For something like this we should probably use dateutil.parser to recon most date formats but still its easy to break by users.

@jorgeorpinel

Doesn't this start making the cache dir less friendly for manual editing?

I would argue that the cache-dir shouldn't be manually edited. And in any case, I still think that the unresolved issue of using one cache for many projects needs a better solution than is currently implemented. Registration of what a project uses in which case is a simple option. But I would like to hear other solutions (and please not to list them on the command-line; that is way too brittle).

To be clear, suggested initial implementation would look like this:

dvc gc - remove everything that is not used in any commit in the local git repo;
dvc gc -a - would behave the same as in the current implementation;
dvc gc -T - would behave the same as in the current implementation;
dvc gc --workspace - would behave the same as `dvc gc`(no args) behaves in the current implementation; Naming could be disputed for sure.

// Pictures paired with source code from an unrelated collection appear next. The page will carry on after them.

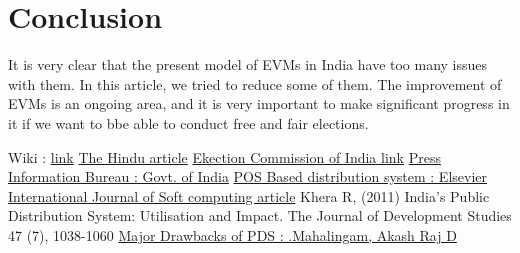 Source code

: \documentclass{article}
\begin{document}
\section{Conclusion}
It is very clear that the present model of EVMs in India have too many issues with them. In this article, we tried to reduce some of them. The improvement of EVMs is an ongoing area, and it is very important to make significant progress in it if we want to bbe able to conduct free and fair elections.

\begin{thebibliography}{99}

 Wiki : \href{https://en.wikipedia.org/wiki/Electronic_voting_in_India}{link}
 \href{http://www.thehindu.com/news/national/a-look-inside-the-electronic-voting-machine/article23036380.ece}{The Hindu article}
 \href{http://eci.nic.in/eci_main1/evm.aspx}{Ekection Commission of India link}
 \href{http://pib.nic.in/newsite/mbErel.aspx?relid=104463}{Press Information Bureau : Govt. of India}
 \href{https://geleservices.com/GEL/Download/RFP-POS%20.pdf}{POS Based distribution system : Elsevier}
 \href{http://www.iraj.in/journal/journal_file/journal_pdf/4-54-140014348501-03.pdf}{International Journal of Soft computing article}
 Khera R, (2011) India's Public Distribution System: Utilisation and Impact. The Journal of Development Studies 47 (7), 1038-1060
 \href{http://www.ijsrd.com/articles/IJSRDV4I90439.pdf}{Major Drawbacks of PDS : .Mahalingam, Akash Raj D}


\end{thebibliography}
\end{document}

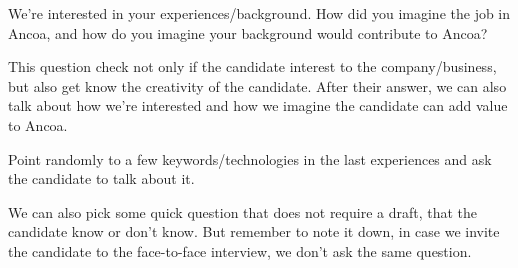 \documentclass[answers]{exam}
\newcommand*{\ANCOACPP}{}%
\begin{document}
\begin{questions}
\question We're interested in your experiences/background. How did you imagine the job in Ancoa, and how do you imagine your background would contribute to Ancoa?
\begin{solution}[.2in]
	This question check not only if the candidate interest to the company/business, but also get know the creativity of the candidate. After their answer, we can also talk about how we're interested and how we imagine the candidate can add value to Ancoa.
\end{solution}

\question Point randomly to a few keywords/technologies in the last experiences and ask the candidate to talk about it.

We can also pick some quick question that does not require a draft, that the candidate know or don't know. But remember to note it down, in case we invite the candidate to the face-to-face interview, we don't ask the same question.
\end{questions}
\fi

\ifdefined\ANCOACPP
\end{document}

This would basically make the current approach much safer, along with implementing most of the needed logic for walking commits, so that we could easily support per-commit gc later. This approach also leaves all the useful aggressive approaches available.

Thoughts @iterative/engineering ?

I would say that we should explicitly state what we want to remove. For now there are four areas that we separate - workspace, tags, branch heads, all other commits (history). So it might looks like:

dvc gc  # remove anything not referenced from any commit nor workspace
dvc gc --remove=history  # same as above plus history
dvc gc --remove=history,tags,branches  # only leave things referenced from workspace 

I would specifically don't want using -a, -T to not confuse people about possible push/pull/gc symmetry.

@Suor could you elaborate/clarify on the semantics. I'm not sure I understand how dvc gc --remove=history is different from dvc gc --remove=history,tags, for example. Do you mean that other commits == history == commits in the current branch that do not have tags assigned on them?

I agree, that if we revert the meaning of the -a and -T (from the options that specify a scope to keep, to the options that specify a scope to remove) we should probably avoid using the same names.

Decided to go with implementing dvc gc --all-commits first and then see what way to go later.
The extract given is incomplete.